__Task details__: Transcribe the records below exactly, from their first line through the line containing "Où $m_0$ est". Omit every line after it.
BEGIN Data in this exercise
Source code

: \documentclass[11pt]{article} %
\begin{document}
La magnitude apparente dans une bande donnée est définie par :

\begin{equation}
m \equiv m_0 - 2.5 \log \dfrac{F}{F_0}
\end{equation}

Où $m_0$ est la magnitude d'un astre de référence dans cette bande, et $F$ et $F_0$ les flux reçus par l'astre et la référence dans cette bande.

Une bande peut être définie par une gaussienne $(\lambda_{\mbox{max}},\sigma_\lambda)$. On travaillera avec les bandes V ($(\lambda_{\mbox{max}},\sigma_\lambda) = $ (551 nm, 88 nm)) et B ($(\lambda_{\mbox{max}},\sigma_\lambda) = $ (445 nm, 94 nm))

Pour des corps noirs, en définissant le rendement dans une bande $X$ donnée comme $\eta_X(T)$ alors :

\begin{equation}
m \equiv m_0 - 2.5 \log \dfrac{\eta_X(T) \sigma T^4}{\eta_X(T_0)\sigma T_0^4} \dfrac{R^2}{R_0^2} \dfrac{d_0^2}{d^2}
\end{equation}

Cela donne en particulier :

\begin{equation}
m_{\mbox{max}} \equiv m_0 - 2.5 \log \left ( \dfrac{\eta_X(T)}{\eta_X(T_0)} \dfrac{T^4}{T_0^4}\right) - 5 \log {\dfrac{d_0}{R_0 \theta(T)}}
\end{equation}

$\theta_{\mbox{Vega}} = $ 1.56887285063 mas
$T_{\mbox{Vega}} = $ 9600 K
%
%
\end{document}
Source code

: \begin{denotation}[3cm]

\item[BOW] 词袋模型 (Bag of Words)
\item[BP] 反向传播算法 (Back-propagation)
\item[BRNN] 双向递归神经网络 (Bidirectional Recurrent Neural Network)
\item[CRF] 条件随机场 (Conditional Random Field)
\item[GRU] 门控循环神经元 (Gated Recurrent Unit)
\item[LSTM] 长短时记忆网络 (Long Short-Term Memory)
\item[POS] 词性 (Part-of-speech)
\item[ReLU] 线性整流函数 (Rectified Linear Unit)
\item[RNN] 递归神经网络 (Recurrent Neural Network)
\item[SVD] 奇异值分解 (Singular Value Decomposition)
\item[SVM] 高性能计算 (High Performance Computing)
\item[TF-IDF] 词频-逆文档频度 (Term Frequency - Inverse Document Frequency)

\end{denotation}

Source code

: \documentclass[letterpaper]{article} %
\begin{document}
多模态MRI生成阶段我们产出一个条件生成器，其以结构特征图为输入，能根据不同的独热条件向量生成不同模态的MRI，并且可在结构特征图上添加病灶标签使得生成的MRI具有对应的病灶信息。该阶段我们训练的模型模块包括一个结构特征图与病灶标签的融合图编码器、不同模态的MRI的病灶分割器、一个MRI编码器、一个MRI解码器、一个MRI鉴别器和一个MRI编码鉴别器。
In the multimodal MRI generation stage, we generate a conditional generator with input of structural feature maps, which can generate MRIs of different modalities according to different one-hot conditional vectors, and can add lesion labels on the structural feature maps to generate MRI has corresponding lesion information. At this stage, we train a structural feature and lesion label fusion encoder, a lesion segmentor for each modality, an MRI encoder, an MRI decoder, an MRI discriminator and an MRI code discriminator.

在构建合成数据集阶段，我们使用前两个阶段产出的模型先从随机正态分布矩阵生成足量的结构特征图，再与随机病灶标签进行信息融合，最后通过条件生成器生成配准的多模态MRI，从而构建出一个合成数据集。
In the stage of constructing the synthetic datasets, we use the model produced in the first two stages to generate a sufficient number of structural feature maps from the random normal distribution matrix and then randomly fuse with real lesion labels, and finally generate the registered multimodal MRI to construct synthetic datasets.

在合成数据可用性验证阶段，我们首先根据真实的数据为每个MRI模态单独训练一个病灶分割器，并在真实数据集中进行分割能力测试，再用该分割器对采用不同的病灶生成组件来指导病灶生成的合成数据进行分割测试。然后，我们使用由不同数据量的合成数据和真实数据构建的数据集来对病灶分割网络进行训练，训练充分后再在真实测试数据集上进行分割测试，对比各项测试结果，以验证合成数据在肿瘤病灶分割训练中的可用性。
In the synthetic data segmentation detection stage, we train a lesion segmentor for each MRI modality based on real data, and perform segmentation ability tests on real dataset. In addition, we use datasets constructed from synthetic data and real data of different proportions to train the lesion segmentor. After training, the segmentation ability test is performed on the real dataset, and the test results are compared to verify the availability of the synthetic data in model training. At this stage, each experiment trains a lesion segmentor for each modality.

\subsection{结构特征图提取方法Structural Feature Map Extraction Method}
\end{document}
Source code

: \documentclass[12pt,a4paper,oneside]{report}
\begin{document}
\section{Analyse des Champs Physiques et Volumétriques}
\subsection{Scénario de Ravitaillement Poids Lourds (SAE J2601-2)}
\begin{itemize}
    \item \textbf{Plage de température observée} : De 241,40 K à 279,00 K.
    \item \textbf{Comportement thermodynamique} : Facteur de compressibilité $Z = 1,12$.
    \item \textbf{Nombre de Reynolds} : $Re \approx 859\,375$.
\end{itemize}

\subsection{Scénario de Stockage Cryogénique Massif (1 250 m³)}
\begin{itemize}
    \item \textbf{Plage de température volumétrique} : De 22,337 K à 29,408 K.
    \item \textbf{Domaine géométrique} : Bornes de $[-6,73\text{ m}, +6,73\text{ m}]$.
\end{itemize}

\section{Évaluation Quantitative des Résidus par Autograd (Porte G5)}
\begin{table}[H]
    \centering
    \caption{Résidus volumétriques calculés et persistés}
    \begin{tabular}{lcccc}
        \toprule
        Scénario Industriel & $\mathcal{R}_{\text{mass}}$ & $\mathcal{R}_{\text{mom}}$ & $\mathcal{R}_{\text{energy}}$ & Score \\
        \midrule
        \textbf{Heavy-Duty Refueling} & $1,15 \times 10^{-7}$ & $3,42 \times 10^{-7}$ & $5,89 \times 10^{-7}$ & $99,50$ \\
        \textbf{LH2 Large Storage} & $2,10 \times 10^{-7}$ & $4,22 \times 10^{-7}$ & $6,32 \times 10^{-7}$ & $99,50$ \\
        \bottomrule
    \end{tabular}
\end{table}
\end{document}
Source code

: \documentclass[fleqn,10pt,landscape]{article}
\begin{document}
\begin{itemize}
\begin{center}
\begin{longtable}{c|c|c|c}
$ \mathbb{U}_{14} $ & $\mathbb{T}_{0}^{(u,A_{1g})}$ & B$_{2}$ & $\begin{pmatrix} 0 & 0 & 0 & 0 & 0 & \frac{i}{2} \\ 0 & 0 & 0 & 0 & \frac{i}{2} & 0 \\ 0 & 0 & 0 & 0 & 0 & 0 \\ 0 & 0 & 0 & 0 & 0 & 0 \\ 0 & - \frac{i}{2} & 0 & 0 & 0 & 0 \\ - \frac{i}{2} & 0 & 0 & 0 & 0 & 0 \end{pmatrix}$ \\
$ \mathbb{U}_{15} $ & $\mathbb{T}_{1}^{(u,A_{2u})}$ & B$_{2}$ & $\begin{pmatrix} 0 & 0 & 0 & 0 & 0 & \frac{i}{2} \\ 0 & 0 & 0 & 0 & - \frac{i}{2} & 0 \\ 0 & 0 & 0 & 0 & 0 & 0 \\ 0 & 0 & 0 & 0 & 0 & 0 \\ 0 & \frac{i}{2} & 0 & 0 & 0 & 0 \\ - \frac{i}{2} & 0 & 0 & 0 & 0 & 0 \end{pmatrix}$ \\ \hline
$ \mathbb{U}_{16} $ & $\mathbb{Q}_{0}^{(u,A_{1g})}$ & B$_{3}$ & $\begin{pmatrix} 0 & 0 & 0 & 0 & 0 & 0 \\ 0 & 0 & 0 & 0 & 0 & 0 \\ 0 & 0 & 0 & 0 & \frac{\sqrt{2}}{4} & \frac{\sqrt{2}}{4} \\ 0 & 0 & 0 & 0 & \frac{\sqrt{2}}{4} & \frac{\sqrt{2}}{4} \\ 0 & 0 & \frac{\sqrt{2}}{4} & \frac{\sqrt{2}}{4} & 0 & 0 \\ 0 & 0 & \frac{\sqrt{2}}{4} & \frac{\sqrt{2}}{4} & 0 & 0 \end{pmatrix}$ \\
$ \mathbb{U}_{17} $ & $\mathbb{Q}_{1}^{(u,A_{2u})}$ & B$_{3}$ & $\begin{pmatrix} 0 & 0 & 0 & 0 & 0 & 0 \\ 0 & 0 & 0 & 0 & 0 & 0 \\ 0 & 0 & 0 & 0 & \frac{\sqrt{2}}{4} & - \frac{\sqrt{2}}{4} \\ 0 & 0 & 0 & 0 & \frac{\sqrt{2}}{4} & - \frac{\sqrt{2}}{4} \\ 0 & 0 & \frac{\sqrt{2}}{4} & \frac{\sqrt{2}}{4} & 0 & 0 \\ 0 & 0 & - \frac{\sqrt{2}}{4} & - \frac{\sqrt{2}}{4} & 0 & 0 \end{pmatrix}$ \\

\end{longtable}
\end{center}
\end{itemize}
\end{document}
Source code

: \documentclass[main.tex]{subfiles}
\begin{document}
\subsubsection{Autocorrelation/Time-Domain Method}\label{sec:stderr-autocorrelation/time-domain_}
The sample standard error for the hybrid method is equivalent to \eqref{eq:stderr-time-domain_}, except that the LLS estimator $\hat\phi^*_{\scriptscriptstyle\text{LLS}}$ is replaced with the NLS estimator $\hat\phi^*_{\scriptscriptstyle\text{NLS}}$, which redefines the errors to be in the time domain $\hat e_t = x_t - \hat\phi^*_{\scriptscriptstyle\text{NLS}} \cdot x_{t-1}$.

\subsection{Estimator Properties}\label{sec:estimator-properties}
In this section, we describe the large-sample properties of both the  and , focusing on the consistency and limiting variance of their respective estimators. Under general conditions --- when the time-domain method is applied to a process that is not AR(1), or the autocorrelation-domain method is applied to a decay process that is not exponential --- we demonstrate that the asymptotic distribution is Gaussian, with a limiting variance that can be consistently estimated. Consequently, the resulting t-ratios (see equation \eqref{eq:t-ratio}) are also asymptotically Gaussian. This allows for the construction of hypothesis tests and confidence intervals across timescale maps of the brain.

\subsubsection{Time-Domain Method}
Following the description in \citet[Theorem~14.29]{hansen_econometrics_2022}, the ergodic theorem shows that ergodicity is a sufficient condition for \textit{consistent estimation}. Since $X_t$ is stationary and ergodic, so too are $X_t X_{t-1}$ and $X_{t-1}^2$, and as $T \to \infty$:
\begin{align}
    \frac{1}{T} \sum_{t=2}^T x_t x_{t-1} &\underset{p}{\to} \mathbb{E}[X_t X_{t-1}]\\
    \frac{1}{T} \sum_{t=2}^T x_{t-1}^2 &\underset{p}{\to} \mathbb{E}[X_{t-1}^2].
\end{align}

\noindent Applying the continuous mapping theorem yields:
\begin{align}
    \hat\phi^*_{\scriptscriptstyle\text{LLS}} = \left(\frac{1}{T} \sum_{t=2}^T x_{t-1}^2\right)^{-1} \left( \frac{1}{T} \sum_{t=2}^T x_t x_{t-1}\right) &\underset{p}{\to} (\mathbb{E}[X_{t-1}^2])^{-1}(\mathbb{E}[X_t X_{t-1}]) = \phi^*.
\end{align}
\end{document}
END Data in this exercise
__Answer section__:
Source code

: \documentclass[11pt]{article} %
\begin{document}
La magnitude apparente dans une bande donnée est définie par :

\begin{equation}
m \equiv m_0 - 2.5 \log \dfrac{F}{F_0}
\end{equation}

Où $m_0$ est la magnitude d'un astre de référence dans cette bande, et $F$ et $F_0$ les flux reçus par l'astre et la référence dans cette bande.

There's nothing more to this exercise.